The effects of a diet containing Schisandra chinensis on mice with acetaminophen-induced liver injury were analyzed. Hepatocellular cytoplasmic degeneration, bridging necrosis and severe congestion were observed in mice treated with acetaminophen (Fig. 1A). Compared with those of the untreated mice, the mice administered acetaminophen exhibited a rapid induction of hepatotoxicity with significant elevations in the levels of serum ALT and AST (Fig. 1B, P<0.05). Treatment with Schisandra chinensis appeared to inhibit acetaminophen-induced hepatotoxicity, as reduced levels of serum transaminases and marginal structural alterations in the liver were observed (Fig. 1A and B). Acetaminophen treatment alone resulted in a rapid reduction in the levels of GSH and an increase in the levels of GSSG. However, the levels of GSH in the acetaminophen and Schisandra chinensis combined treatment group showed a restored trend compared with those of the untreated group (Fig. 1C, P<0.05). No significant differences were identified in the levels of microsomal Cyp2e1 and Cyp3a activity among the mice in the different groups. However, the levels of Cyp1a2 were significantly suppressed by Schisandra chinensis administration compared with those in the acetaminophen-treated mice (Table II, P<0.05). Furthermore, a significantly different survival rate between the untreated group and the acetaminophen-treated group, as well as between the acetaminophen-treated group and the acetaminophen- and Schisandra chinensis-treated group in the Cox model was identified (Fig. 1D, P<0.05).

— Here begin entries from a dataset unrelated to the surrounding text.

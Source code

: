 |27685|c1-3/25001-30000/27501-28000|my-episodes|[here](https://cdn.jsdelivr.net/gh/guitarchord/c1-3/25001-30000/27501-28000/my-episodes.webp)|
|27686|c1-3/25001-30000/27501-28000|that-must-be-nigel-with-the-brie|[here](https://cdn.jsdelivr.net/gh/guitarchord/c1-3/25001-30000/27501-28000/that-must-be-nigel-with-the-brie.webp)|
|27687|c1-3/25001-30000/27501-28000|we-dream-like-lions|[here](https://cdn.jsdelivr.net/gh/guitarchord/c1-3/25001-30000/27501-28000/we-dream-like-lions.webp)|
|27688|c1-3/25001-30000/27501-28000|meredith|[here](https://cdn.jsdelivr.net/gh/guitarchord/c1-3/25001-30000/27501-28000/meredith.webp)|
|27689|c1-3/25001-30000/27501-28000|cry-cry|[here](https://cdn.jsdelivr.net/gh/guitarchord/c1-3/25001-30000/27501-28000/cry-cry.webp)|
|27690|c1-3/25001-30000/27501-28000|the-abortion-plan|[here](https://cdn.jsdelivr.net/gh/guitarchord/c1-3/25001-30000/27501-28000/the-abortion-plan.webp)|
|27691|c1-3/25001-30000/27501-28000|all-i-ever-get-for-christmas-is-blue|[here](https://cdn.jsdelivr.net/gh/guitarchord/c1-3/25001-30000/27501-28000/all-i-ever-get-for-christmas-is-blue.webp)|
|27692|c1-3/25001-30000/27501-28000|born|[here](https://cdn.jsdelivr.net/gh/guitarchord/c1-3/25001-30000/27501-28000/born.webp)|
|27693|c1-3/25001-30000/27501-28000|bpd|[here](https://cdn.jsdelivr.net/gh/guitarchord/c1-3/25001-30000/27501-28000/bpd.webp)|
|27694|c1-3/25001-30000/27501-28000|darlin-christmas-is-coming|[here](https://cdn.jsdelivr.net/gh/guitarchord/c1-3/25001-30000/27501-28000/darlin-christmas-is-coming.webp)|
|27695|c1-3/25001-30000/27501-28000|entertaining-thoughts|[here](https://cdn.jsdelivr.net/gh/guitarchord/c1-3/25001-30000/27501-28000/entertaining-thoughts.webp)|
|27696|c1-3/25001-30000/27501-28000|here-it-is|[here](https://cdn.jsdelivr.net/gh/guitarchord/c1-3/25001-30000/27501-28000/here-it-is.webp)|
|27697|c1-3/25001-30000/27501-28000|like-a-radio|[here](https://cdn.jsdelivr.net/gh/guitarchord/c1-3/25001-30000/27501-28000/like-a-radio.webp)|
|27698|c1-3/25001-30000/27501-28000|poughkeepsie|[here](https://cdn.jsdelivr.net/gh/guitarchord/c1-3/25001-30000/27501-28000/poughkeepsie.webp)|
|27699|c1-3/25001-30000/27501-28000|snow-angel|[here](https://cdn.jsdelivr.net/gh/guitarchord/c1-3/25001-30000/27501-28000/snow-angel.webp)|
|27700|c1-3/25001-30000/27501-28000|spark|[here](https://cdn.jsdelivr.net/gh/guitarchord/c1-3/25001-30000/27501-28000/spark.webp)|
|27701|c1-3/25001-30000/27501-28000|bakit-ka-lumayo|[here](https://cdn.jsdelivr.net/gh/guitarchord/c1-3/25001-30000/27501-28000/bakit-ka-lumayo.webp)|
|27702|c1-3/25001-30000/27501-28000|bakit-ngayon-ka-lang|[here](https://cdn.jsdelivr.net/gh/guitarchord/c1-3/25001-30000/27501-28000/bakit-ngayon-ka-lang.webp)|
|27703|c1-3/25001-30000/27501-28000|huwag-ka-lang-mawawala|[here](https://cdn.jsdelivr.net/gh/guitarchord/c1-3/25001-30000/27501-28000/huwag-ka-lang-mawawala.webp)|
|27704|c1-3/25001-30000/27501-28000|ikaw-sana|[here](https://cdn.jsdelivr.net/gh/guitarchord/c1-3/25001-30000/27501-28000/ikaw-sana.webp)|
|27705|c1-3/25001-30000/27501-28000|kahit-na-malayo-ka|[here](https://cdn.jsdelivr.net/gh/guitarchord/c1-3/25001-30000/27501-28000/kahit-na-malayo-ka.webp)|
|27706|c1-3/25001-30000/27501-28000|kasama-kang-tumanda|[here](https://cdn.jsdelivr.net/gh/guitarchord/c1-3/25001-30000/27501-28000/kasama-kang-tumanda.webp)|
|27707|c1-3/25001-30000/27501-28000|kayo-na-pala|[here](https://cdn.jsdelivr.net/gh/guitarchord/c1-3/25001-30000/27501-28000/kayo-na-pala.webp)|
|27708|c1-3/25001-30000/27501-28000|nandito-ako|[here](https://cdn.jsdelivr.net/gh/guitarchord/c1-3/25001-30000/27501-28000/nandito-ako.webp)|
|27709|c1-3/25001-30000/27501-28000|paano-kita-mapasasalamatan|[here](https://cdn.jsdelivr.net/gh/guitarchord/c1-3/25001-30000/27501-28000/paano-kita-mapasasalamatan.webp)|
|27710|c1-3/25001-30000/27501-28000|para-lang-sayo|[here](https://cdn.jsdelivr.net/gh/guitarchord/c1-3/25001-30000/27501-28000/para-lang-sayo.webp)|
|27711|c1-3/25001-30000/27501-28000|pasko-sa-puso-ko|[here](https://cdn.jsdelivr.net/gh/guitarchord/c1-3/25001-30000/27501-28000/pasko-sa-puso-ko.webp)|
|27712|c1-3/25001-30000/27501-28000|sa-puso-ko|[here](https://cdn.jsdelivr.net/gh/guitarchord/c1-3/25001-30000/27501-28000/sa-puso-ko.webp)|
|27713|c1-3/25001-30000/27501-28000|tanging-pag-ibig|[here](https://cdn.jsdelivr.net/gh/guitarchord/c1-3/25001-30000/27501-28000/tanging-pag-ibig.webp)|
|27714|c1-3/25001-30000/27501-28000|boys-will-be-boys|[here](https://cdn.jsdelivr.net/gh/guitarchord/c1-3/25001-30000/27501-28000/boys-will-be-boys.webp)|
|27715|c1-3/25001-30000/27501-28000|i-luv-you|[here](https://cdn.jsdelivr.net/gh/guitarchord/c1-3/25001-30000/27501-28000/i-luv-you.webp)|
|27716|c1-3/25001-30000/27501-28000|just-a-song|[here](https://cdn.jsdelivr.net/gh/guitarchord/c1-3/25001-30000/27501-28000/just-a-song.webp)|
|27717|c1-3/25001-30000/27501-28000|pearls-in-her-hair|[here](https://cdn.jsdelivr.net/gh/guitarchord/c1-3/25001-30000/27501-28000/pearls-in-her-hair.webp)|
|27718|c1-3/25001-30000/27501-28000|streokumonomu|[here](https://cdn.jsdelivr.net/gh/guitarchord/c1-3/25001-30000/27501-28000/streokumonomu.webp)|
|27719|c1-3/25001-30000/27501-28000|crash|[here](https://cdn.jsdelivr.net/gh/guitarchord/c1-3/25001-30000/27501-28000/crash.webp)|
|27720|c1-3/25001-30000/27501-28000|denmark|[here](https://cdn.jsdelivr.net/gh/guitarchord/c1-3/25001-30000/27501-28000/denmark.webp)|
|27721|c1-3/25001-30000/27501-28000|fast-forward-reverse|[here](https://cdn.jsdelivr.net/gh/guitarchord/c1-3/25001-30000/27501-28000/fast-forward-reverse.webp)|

The proliferation of hepatocytes was inhibited by acetaminophen as revealed using the MTT assay (Fig. 2A, P<0.05). PI staining of cells revealed that acetaminophen-treated cells were arrested in the G₁ phase (Fig. 2B). Annexin V-FITC and PI double staining was performed to detect apoptotic cells. In the cells with acetaminophen treatment, the apoptotic ratio was 11–12-fold higher than that of the untreated cells (Fig. 2C, P<0.05). As shown in Fig. 2D, the red/green ratio, used to measure the MMP, in the normal cells (1.2% green, 98.8% red) was reversed following acetaminophen treatment (62.5% green, 37.5% red). The fluorescent dye DCF-DA was used to measure the ROS content in cells following acetaminophen treatment. As shown in Fig. 2E, acetaminophen treatment directly induced an increase in the fluorescence intensity of the cells (42.7%) when compared with that of the normal cells (13.4%, P<0.05). Furthermore, acetaminophen was found to inhibit proteasome activity in hepatocytes (Fig. 2F, P<0.05). Consistent with the results obtained in vivo, Schisandra chinensis protected hepatocytes against acetaminophen-induced apoptosis, ROS release and injury to mitochondria and proteasomes (Fig. 2).

The aforementioned results revealed the changes of mitochondria in hepatocytes. Due to these results, the changes were further analyzed; expression of Bax, Bcl-xL, Bcl-2 and p-Bcl-2 was detected using western blot analysis. As shown in Fig. 3 (lanes 1 and 2), a reduction in the Bcl-2 and Bcl-xl expression levels and an increase in Bax and P-Bcl-2 expression levels were identified in hepatocytes with acetaminophen treatment compared with those in the normal cells. The levels of these proteins were markedly reversed following Schisandra chinensis treatment (Fig. 3, lanes 2 and 3). The levels of phosphor-c-Jun N-terminal kinase (p-JNK) were upregulated by acetaminophen treatment but the levels of total JNK did not change compared with those in the normal cells (Fig. 3, lanes 1 and 2). However, p-JNK was inhibited following Schisandra chinensis treatment (Fig. 3, lane 3). β-actin served as an internal control for all western blotting.